Work to be completed => In the entries that follow, the line with "Before going further, here's" opens the range and the line with "##### Q. Wait, what's an app?" closes it; repeat that range exactly, both lines included.
====== Records
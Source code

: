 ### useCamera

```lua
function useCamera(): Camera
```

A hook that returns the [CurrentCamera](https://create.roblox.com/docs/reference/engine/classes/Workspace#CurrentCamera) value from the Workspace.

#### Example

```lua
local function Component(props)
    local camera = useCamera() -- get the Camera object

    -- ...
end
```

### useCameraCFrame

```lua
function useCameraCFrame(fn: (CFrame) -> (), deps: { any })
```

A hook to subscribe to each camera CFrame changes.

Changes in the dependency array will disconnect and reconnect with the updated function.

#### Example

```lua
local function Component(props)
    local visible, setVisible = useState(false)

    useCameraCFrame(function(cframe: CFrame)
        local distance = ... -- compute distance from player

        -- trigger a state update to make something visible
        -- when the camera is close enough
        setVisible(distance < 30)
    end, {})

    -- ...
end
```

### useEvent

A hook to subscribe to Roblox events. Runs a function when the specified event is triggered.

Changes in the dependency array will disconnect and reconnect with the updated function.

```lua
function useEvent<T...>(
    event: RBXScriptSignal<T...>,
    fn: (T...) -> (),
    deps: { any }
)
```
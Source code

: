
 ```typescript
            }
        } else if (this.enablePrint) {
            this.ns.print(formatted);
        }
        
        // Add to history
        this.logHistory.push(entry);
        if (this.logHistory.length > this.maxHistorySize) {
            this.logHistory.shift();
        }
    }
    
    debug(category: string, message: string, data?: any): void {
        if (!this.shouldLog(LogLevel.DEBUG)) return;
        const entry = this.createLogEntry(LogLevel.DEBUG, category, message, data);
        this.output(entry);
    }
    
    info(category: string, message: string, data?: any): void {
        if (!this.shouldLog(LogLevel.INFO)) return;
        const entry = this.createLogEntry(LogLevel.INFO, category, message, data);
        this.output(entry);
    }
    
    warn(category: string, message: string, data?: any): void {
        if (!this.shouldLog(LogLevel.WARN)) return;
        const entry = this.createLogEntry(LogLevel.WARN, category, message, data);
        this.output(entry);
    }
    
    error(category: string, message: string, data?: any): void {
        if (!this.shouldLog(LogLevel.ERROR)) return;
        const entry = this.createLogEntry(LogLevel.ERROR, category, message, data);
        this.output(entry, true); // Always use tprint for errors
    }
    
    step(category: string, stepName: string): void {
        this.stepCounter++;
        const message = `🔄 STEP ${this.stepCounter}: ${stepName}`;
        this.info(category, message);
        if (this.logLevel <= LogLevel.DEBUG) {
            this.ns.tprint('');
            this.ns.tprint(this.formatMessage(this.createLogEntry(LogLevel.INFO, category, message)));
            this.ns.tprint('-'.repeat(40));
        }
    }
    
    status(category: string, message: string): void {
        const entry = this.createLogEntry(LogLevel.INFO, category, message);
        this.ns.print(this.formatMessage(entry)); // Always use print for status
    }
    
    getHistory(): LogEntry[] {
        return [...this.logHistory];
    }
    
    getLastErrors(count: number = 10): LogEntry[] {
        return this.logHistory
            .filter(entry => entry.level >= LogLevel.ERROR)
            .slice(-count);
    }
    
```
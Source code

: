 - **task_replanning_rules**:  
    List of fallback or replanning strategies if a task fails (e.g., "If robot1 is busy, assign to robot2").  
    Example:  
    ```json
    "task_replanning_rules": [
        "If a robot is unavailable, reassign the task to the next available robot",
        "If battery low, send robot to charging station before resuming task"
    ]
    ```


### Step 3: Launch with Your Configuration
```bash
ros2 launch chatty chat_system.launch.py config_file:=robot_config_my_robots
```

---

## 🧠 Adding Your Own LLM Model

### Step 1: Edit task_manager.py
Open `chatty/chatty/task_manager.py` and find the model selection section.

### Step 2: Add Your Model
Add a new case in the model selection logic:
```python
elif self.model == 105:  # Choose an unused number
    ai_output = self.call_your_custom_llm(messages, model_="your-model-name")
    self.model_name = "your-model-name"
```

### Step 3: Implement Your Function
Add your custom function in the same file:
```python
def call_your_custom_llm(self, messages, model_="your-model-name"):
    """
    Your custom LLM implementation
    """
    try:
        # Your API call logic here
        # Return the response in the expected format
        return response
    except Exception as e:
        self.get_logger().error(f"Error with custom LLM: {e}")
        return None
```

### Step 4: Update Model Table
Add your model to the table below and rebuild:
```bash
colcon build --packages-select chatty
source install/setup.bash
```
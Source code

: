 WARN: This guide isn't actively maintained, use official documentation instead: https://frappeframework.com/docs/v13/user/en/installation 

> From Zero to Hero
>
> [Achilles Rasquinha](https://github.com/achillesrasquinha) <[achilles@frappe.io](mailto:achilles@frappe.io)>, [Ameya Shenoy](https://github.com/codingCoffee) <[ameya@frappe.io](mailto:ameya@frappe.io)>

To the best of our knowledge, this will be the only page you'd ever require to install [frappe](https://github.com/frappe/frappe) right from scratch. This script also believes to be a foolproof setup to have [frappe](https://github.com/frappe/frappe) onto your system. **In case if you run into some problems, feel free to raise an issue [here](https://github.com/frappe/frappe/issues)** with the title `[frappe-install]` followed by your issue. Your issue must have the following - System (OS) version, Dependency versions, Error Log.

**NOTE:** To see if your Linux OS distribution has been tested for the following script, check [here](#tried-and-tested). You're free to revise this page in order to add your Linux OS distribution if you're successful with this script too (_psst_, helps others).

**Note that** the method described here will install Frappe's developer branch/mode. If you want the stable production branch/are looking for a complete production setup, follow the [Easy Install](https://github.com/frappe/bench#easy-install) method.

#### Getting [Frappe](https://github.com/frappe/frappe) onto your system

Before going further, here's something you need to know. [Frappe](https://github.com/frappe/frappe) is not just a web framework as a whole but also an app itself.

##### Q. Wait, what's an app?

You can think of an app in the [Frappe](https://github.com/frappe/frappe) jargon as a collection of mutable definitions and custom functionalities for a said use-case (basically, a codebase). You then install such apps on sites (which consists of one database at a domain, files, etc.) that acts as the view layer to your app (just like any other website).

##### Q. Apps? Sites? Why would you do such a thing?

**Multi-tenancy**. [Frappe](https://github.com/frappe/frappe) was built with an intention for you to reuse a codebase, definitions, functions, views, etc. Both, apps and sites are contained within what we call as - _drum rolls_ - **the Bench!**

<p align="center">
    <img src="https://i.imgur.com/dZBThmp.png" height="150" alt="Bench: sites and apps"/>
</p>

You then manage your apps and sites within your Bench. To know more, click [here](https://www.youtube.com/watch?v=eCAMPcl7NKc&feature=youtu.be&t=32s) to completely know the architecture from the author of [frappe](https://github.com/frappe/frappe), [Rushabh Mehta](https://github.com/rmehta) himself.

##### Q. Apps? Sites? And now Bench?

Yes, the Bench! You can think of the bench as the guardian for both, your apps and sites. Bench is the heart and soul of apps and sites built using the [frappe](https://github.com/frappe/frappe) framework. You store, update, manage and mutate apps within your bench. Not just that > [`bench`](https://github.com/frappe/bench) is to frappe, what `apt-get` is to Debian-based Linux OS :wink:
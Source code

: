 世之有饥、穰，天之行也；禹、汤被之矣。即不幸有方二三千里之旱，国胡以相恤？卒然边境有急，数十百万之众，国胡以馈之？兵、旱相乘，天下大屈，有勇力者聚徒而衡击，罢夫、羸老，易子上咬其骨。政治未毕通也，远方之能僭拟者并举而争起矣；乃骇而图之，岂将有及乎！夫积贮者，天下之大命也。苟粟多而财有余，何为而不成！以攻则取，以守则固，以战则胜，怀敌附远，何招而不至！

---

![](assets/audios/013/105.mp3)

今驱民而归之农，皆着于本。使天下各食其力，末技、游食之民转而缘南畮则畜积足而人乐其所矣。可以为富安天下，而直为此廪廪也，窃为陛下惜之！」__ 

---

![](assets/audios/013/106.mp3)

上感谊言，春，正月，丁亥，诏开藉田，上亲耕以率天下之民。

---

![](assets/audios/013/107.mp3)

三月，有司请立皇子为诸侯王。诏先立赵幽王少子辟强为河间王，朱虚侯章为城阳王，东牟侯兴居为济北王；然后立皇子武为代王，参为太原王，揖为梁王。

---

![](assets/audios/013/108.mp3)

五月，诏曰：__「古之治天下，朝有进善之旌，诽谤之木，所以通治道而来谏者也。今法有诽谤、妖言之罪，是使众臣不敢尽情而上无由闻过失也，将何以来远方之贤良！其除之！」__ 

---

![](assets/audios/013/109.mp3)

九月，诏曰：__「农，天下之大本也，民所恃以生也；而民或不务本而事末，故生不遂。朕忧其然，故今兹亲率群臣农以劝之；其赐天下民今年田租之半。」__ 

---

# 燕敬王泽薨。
============
Expected answer =>
Before going further, here's something you need to know. [Frappe](https://github.com/frappe/frappe) is not just a web framework as a whole but also an app itself.

##### Q. Wait, what's an app?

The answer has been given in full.